(Plain-text document sources)
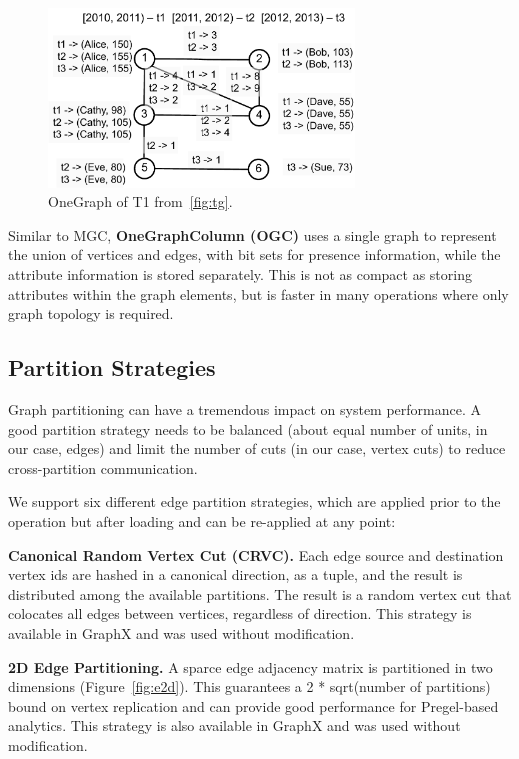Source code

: \begin{figure}[t!]
\includegraphics[width=3.2in]{figs/og.pdf}
\caption{OneGraph of T1 from~\ref{fig:tg}.}
\label{fig:og}
\end{figure}

Similar to MGC, {\bf OneGraphColumn (OGC)} uses a single graph to
represent the union of vertices and edges, with bit sets for presence
information, while the attribute information is stored separately.
This is not as compact as storing attributes within the graph
elements, but is faster in many operations where only graph topology
is required.

\subsection{Partition Strategies}  
\label{sec:sys:partition}

Graph partitioning can have a tremendous impact on system performance.
A good partition strategy needs to be balanced (about equal number of
units, in our case, edges) and limit the number of cuts (in our case,
vertex cuts) to reduce cross-partition communication.

We support six different edge partition strategies, which are applied
prior to the operation but after loading and can be re-applied at any
point:

{\bf Canonical Random Vertex Cut (CRVC).}  Each edge source and
destination vertex ids are hashed in a canonical direction, as a
tuple, and the result is distributed among the available partitions.
The result is a random vertex cut that colocates all edges between
vertices, regardless of direction.  This strategy is available in
GraphX and was used without modification.

{\bf 2D Edge Partitioning.}  A sparce edge adjacency matrix is
partitioned in two dimensions (Figure~\ref{fig:e2d}).  This guarantees
a 2 * sqrt(number of partitions) bound on vertex replication and can
provide good performance for Pregel-based analytics.  This strategy is
also available in GraphX and was used without modification.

== Problem to work on ==
The data above, line by line: transcribe it exactly and drop the pictures.

== Solution to this problem ==
Source code

: \begin{figure}[t!]
\includegraphics[width=3.2in]{figs/og.pdf}
\caption{OneGraph of T1 from~\ref{fig:tg}.}
\label{fig:og}
\end{figure}

Similar to MGC, {\bf OneGraphColumn (OGC)} uses a single graph to
represent the union of vertices and edges, with bit sets for presence
information, while the attribute information is stored separately.
This is not as compact as storing attributes within the graph
elements, but is faster in many operations where only graph topology
is required.

\subsection{Partition Strategies}  
\label{sec:sys:partition}

Graph partitioning can have a tremendous impact on system performance.
A good partition strategy needs to be balanced (about equal number of
units, in our case, edges) and limit the number of cuts (in our case,
vertex cuts) to reduce cross-partition communication.

We support six different edge partition strategies, which are applied
prior to the operation but after loading and can be re-applied at any
point:

{\bf Canonical Random Vertex Cut (CRVC).}  Each edge source and
destination vertex ids are hashed in a canonical direction, as a
tuple, and the result is distributed among the available partitions.
The result is a random vertex cut that colocates all edges between
vertices, regardless of direction.  This strategy is available in
GraphX and was used without modification.

{\bf 2D Edge Partitioning.}  A sparce edge adjacency matrix is
partitioned in two dimensions (Figure~\ref{fig:e2d}).  This guarantees
a 2 * sqrt(number of partitions) bound on vertex replication and can
provide good performance for Pregel-based analytics.  This strategy is
also available in GraphX and was used without modification.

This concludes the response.